(Exercise brief)
Each line of the records must appear in your answer exactly, with no pictures.
[Opening Data extract section]
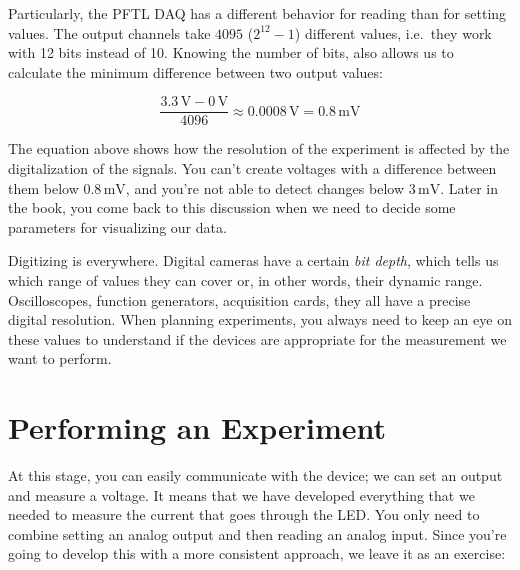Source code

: Particularly, the {PFTL DAQ} has a different behavior for reading than for setting values. The output channels take $4095$ ($2^{12}-1$) different values, i.e.\ they work with 12 bits instead of 10. Knowing the number of bits, also allows us to calculate the minimum difference between two output values:

\begin{equation}
 \frac{3.3\,\textrm{V} - 0\,\textrm{V}}{4096} \approx 0.0008\,\textrm{V} = 0.8\,\textrm{mV}
\end{equation}

The equation above shows how the resolution of the experiment is affected by the digitalization of the signals. You can't create voltages with a difference between them below $0.8\,\textrm{mV}$, and you're not able to detect changes below $3\,\textrm{mV}$. Later in the book, you come back to this discussion when we need to decide some parameters for visualizing our data.

Digitizing is everywhere. Digital cameras have a certain \emph{bit depth}, which tells us which range of values they can cover or, in other words, their dynamic range. Oscilloscopes, function generators, acquisition cards, they all have a precise digital resolution. When planning experiments, you always need to keep an eye on these values to understand if the devices are appropriate for the measurement we want to perform.


\section{Performing an Experiment}\label{sec:doing-an-experiment}
At this stage, you can easily communicate with the device; we can set an output and measure a voltage. It means that we have developed everything that we needed to measure the current that goes through the LED. You only need to combine setting an analog output and then reading an analog input. Since you're going to develop this with a more consistent approach, we leave it as an exercise:


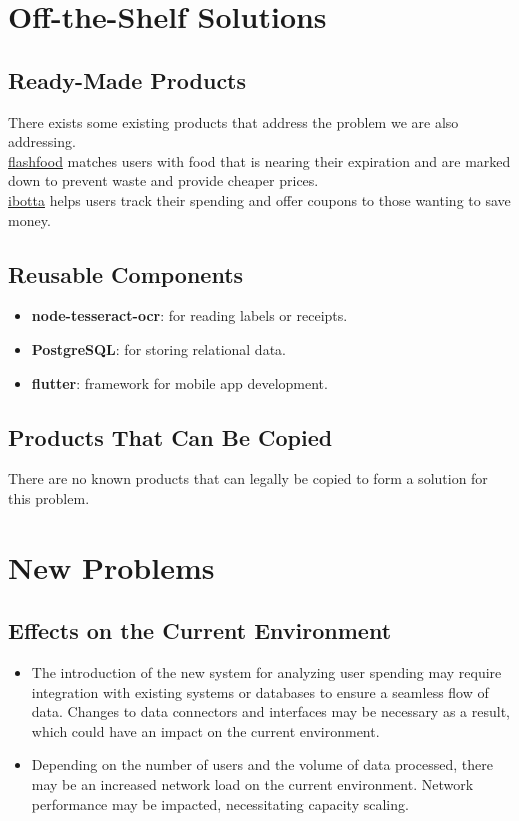 \documentclass[12pt]{article}
\begin{document}
\section{Off-the-Shelf Solutions}
\subsection{Ready-Made Products}
There exists some existing products that address the problem we are also addressing. \\

\href{https://www.flashfood.com/}{flashfood} matches users with food that is nearing their expiration and are marked down to prevent waste and provide cheaper prices.\\

\href{https://home.ibotta.com/}{ibotta} helps users track their spending and offer coupons to those wanting to save money.\\

\subsection{Reusable Components}
\begin{itemize}
  \item \textbf{node-tesseract-ocr}: for reading labels or receipts.
  \item \textbf{PostgreSQL}: for storing relational data.
  \item \textbf{flutter}: framework for mobile app development.
\end{itemize}

\subsection{Products That Can Be Copied}
There are no known products that can legally be copied to form a solution for this problem.

\section{New Problems}
\subsection{Effects on the Current Environment}
\begin{itemize}
    \item The introduction of the new system for analyzing user spending may require integration with existing systems or databases to ensure a seamless flow of data. Changes to data connectors and interfaces may be necessary as a result, which could have an impact on the current environment.
    \item Depending on the number of users and the volume of data processed, there may be an increased network load on the current environment. Network performance may be impacted, necessitating capacity scaling.
\end{itemize}
\end{document}
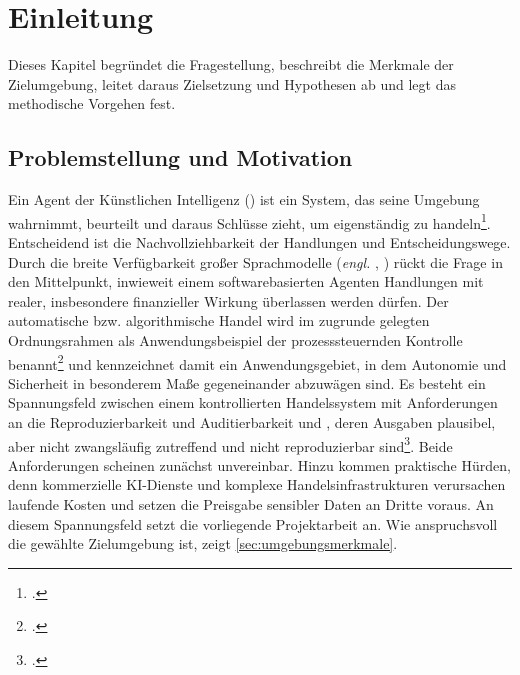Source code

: 
\chapter{Einleitung}
\label{cha:einleitung}

Dieses Kapitel begründet die Fragestellung, beschreibt die Merkmale der Zielumgebung, leitet daraus Zielsetzung und Hypothesen ab und legt das methodische Vorgehen fest.

\section{Problemstellung und Motivation}
\label{sec:problemstellung}

Ein Agent der Künstlichen Intelligenz () ist ein System, das seine
Umgebung wahrnimmt, beurteilt und daraus Schlüsse zieht, um eigenständig zu handeln\footcites[vgl.][S.~36]{russellNorvig2021}[vgl.][S.~303]{gollnick2025}[In Anlehnung an das KI-Element-Tripel Assess--Infer--Respond,][S.~15]{bitkom2018}.
Entscheidend ist die Nachvollziehbarkeit der Handlungen und
Entscheidungswege. Durch die breite Verfügbarkeit großer Sprachmodelle
(\textit{engl.} , ) rückt die Frage in den Mittelpunkt,
inwieweit einem softwarebasierten Agenten Handlungen mit realer, insbesondere finanzieller Wirkung überlassen werden dürfen. Der
automatische bzw. algorithmische Handel wird im zugrunde gelegten
Ordnungsrahmen als Anwendungsbeispiel der prozesssteuernden Kontrolle
benannt\footcite[vgl.][S.~18, 86]{bitkom2018} und kennzeichnet damit ein Anwendungsgebiet, in dem Autonomie und Sicherheit in besonderem Maße gegeneinander abzuwägen sind. Es
besteht ein Spannungsfeld zwischen einem kontrollierten Handelssystem mit Anforderungen
an die Reproduzierbarkeit und Auditierbarkeit und , deren Ausgaben
plausibel, aber nicht zwangsläufig zutreffend und nicht reproduzierbar
sind\footcites[vgl.][S.~1]{huangHallucination2025}[vgl.][]{he2025nondeterminism}. Beide Anforderungen scheinen zunächst unvereinbar. Hinzu kommen praktische Hürden, denn kommerzielle KI-Dienste und
komplexe Handelsinfrastrukturen verursachen laufende Kosten und setzen die Preisgabe
sensibler Daten an Dritte voraus. An diesem Spannungsfeld setzt die
vorliegende Projektarbeit an. Wie anspruchsvoll die gewählte Zielumgebung ist,
zeigt \cref{sec:umgebungsmerkmale}.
[Closing Data extract section]
(Your solution)
Source code

: Particularly, the {PFTL DAQ} has a different behavior for reading than for setting values. The output channels take $4095$ ($2^{12}-1$) different values, i.e.\ they work with 12 bits instead of 10. Knowing the number of bits, also allows us to calculate the minimum difference between two output values:

\begin{equation}
 \frac{3.3\,\textrm{V} - 0\,\textrm{V}}{4096} \approx 0.0008\,\textrm{V} = 0.8\,\textrm{mV}
\end{equation}

The equation above shows how the resolution of the experiment is affected by the digitalization of the signals. You can't create voltages with a difference between them below $0.8\,\textrm{mV}$, and you're not able to detect changes below $3\,\textrm{mV}$. Later in the book, you come back to this discussion when we need to decide some parameters for visualizing our data.

Digitizing is everywhere. Digital cameras have a certain \emph{bit depth}, which tells us which range of values they can cover or, in other words, their dynamic range. Oscilloscopes, function generators, acquisition cards, they all have a precise digital resolution. When planning experiments, you always need to keep an eye on these values to understand if the devices are appropriate for the measurement we want to perform.


\section{Performing an Experiment}\label{sec:doing-an-experiment}
At this stage, you can easily communicate with the device; we can set an output and measure a voltage. It means that we have developed everything that we needed to measure the current that goes through the LED. You only need to combine setting an analog output and then reading an analog input. Since you're going to develop this with a more consistent approach, we leave it as an exercise:


 \documentclass[12pt]{article}
\begin{document}
\section{Off-the-Shelf Solutions}
\subsection{Ready-Made Products}
There exists some existing products that address the problem we are also addressing. \\

\href{https://www.flashfood.com/}{flashfood} matches users with food that is nearing their expiration and are marked down to prevent waste and provide cheaper prices.\\

\href{https://home.ibotta.com/}{ibotta} helps users track their spending and offer coupons to those wanting to save money.\\

\subsection{Reusable Components}
\begin{itemize}
  \item \textbf{node-tesseract-ocr}: for reading labels or receipts.
  \item \textbf{PostgreSQL}: for storing relational data.
  \item \textbf{flutter}: framework for mobile app development.
\end{itemize}

\subsection{Products That Can Be Copied}
There are no known products that can legally be copied to form a solution for this problem.

\section{New Problems}
\subsection{Effects on the Current Environment}
\begin{itemize}
    \item The introduction of the new system for analyzing user spending may require integration with existing systems or databases to ensure a seamless flow of data. Changes to data connectors and interfaces may be necessary as a result, which could have an impact on the current environment.
    \item Depending on the number of users and the volume of data processed, there may be an increased network load on the current environment. Network performance may be impacted, necessitating capacity scaling.
\end{itemize}
\end{document}
Source code

: 
\chapter{Einleitung}
\label{cha:einleitung}

Dieses Kapitel begründet die Fragestellung, beschreibt die Merkmale der Zielumgebung, leitet daraus Zielsetzung und Hypothesen ab und legt das methodische Vorgehen fest.

\section{Problemstellung und Motivation}
\label{sec:problemstellung}

Ein Agent der Künstlichen Intelligenz () ist ein System, das seine
Umgebung wahrnimmt, beurteilt und daraus Schlüsse zieht, um eigenständig zu handeln\footcites[vgl.][S.~36]{russellNorvig2021}[vgl.][S.~303]{gollnick2025}[In Anlehnung an das KI-Element-Tripel Assess--Infer--Respond,][S.~15]{bitkom2018}.
Entscheidend ist die Nachvollziehbarkeit der Handlungen und
Entscheidungswege. Durch die breite Verfügbarkeit großer Sprachmodelle
(\textit{engl.} , ) rückt die Frage in den Mittelpunkt,
inwieweit einem softwarebasierten Agenten Handlungen mit realer, insbesondere finanzieller Wirkung überlassen werden dürfen. Der
automatische bzw. algorithmische Handel wird im zugrunde gelegten
Ordnungsrahmen als Anwendungsbeispiel der prozesssteuernden Kontrolle
benannt\footcite[vgl.][S.~18, 86]{bitkom2018} und kennzeichnet damit ein Anwendungsgebiet, in dem Autonomie und Sicherheit in besonderem Maße gegeneinander abzuwägen sind. Es
besteht ein Spannungsfeld zwischen einem kontrollierten Handelssystem mit Anforderungen
an die Reproduzierbarkeit und Auditierbarkeit und , deren Ausgaben
plausibel, aber nicht zwangsläufig zutreffend und nicht reproduzierbar
sind\footcites[vgl.][S.~1]{huangHallucination2025}[vgl.][]{he2025nondeterminism}. Beide Anforderungen scheinen zunächst unvereinbar. Hinzu kommen praktische Hürden, denn kommerzielle KI-Dienste und
komplexe Handelsinfrastrukturen verursachen laufende Kosten und setzen die Preisgabe
sensibler Daten an Dritte voraus. An diesem Spannungsfeld setzt die
vorliegende Projektarbeit an. Wie anspruchsvoll die gewählte Zielumgebung ist,
zeigt \cref{sec:umgebungsmerkmale}.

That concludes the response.